Le 13/07/2017 à 09h49
Le 13/07/2017 à 15h52
Le 17/07/2017 à 10h05
Mr.Nox a écrit :
Encore une fois, cela fait parti de mon boulot, l’accès à ses services doit être réglé en 8h mais si le délai est plus long, on peut proposer une flybox. De plus, la GTR est avant tout une GTI, puisque c’est un service qu’on rétabli via déplacement d’un tech (il débute effectivement dès l’appel de client) sans forcément connaitre le problème réel, que soit de la 4G ou Fibre du moment que l’on peut, à moins de 8h donner accessibilité au client à son réseau et outil de travail, on lance.
Par la suite, le client fera une réclamation si nous n’avons pu lui donner satisfaction en autrement que par un moyen détourné. Cela arrive très rarement, mais nous le faisons pour que les clients ne se retrouvent sans rien lorsque les techs ont la certitudes de mettre plus de 8h.

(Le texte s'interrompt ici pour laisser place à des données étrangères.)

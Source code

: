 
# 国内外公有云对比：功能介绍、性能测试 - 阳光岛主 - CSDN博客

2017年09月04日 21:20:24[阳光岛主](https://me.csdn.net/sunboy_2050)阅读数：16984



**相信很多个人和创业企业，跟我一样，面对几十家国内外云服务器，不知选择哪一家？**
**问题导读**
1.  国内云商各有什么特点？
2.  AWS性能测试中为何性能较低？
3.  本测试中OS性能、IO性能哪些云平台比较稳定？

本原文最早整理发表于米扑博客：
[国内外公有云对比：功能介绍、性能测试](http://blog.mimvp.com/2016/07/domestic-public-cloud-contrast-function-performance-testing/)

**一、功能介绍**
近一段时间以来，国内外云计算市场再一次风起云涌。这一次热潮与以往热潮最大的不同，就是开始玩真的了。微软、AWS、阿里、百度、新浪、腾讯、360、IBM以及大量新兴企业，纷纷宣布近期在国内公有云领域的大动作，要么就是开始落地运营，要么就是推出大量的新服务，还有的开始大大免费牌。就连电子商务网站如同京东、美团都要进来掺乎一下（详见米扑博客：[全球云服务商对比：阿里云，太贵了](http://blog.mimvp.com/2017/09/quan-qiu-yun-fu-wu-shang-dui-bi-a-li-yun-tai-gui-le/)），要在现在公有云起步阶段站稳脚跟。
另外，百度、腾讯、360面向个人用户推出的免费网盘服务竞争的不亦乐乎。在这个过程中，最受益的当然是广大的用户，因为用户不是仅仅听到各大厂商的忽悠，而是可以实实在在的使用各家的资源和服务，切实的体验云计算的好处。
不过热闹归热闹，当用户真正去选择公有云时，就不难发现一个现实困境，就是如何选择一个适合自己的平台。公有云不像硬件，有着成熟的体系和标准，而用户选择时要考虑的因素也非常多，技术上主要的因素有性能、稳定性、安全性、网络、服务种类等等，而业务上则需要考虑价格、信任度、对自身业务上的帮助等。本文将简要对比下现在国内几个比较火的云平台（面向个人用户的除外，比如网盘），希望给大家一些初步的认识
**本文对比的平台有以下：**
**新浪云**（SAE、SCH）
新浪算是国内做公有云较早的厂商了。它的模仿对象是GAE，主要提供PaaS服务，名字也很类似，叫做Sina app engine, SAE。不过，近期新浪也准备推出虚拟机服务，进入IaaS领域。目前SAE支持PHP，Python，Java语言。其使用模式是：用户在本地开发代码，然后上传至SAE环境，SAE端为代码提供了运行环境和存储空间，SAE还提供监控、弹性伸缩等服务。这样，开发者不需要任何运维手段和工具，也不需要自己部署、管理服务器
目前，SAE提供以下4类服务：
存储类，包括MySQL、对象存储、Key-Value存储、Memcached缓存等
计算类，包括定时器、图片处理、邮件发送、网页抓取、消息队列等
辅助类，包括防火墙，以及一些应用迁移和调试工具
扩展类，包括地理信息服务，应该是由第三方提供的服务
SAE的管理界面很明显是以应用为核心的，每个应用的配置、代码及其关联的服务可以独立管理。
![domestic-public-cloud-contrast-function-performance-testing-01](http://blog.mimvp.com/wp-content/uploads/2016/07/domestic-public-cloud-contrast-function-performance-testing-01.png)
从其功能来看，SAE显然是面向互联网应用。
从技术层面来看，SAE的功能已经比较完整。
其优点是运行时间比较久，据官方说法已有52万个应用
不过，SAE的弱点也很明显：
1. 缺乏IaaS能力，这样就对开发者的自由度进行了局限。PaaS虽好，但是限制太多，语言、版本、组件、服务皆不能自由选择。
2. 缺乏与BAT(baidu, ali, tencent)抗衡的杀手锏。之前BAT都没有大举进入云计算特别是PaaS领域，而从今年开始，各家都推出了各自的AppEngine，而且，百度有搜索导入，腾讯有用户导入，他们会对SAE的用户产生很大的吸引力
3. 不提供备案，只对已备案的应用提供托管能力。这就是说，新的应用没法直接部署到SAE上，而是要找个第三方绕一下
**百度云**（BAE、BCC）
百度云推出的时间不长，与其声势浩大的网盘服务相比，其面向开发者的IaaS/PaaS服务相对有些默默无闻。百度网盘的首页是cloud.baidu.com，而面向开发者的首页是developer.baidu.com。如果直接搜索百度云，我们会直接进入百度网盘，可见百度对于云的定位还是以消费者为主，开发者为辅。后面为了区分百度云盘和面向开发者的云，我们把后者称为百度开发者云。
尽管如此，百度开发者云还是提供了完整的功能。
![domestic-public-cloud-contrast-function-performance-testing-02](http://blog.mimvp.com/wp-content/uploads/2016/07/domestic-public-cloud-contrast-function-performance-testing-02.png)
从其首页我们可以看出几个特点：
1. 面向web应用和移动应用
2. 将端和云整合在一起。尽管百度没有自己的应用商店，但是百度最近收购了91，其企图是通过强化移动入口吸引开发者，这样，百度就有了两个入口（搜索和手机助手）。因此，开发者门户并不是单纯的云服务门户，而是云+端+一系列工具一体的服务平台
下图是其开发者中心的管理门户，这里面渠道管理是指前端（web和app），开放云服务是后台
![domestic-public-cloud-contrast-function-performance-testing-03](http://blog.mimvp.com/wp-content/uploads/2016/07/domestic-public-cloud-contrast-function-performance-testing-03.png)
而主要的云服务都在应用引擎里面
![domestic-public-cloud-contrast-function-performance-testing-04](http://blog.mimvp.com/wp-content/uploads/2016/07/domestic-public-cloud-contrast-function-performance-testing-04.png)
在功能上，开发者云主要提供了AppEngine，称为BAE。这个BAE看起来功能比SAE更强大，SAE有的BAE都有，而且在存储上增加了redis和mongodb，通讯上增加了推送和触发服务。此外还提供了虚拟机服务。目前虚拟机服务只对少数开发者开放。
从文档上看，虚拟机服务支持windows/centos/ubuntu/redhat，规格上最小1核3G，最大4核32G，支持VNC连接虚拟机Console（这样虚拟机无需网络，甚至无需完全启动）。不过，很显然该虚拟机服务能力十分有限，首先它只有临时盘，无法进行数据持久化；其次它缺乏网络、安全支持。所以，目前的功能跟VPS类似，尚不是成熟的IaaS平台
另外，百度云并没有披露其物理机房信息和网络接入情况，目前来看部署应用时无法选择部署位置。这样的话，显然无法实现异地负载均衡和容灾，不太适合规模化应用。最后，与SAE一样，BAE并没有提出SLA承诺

On attend d’ailleurs la fin du problème et on voit avec le client pour chiffrer le dédommagement. Enfin, la critique première reste vraie, toutes les offres fibre Pro ont une GTR de 8h.
Ça fait partie aussi de mon boulot. Évidemment on est impossible d’être certain de respecter une GTR (je parle hors exclusions type cas de force majeure ou rupture de service à cause d’un tiers -> coup de pelle par ex) puisqu’on ne connait la pas à l’avance la nature de l’incident. Mais c’est pour autant plus qu’une GTI puisque tous les moyens sont mis en œuvre pour pouvoir la respecter cette GTR(astreintes d’équipe, appro routeurs, etc). Et d’expérience il y a peu de GTR non respectées sur incident.

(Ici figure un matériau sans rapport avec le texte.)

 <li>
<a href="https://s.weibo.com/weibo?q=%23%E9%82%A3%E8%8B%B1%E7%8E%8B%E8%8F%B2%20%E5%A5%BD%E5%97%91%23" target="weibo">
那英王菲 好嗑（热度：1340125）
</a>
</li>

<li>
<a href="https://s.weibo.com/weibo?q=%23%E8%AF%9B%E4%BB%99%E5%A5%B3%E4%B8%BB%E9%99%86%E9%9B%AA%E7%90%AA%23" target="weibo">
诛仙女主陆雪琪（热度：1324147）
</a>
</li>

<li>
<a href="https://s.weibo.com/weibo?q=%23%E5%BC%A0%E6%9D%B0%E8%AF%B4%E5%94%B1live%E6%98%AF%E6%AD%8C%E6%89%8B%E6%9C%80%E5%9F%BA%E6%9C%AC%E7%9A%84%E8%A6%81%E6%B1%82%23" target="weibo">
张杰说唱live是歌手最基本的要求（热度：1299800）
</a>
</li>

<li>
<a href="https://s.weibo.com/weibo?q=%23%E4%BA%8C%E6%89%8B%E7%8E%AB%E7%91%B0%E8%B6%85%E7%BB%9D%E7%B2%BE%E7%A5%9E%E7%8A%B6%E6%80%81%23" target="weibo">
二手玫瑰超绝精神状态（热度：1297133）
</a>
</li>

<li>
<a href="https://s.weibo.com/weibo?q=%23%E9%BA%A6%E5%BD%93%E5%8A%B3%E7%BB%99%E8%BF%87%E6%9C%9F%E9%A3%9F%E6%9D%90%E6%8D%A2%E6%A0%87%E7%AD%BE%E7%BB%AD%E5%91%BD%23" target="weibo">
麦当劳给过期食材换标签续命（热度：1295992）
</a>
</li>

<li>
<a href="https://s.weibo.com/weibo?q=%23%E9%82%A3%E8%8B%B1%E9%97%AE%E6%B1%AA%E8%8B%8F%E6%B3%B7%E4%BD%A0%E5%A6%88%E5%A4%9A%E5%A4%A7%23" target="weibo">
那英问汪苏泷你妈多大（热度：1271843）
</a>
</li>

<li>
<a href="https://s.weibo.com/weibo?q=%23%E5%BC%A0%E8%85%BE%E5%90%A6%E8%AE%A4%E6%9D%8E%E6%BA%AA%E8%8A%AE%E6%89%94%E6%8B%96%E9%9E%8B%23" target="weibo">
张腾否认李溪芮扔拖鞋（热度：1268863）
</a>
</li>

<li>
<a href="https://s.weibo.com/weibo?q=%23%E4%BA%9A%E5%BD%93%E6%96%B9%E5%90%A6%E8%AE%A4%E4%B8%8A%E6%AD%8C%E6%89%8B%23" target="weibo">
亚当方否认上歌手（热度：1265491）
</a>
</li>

Sur les offres entreprise ( Business Internet, Business VPN, Business Ethernet, Local Ethernet…) la GTR est de 4H lundi-samedi 8h-18h en standard.
Sur ces offres, il n’y a jamais de mise en place de “solution de contournement” mais uniquement une réparation.
Après c’est aussi pour cela que de nombreux clients souscrivent à des accès secourus (sur différents type de support xDSL, FO, radio) afin qu’en cas de perte de lien, la connectivité soit seulement “dégradée” et non interrompue.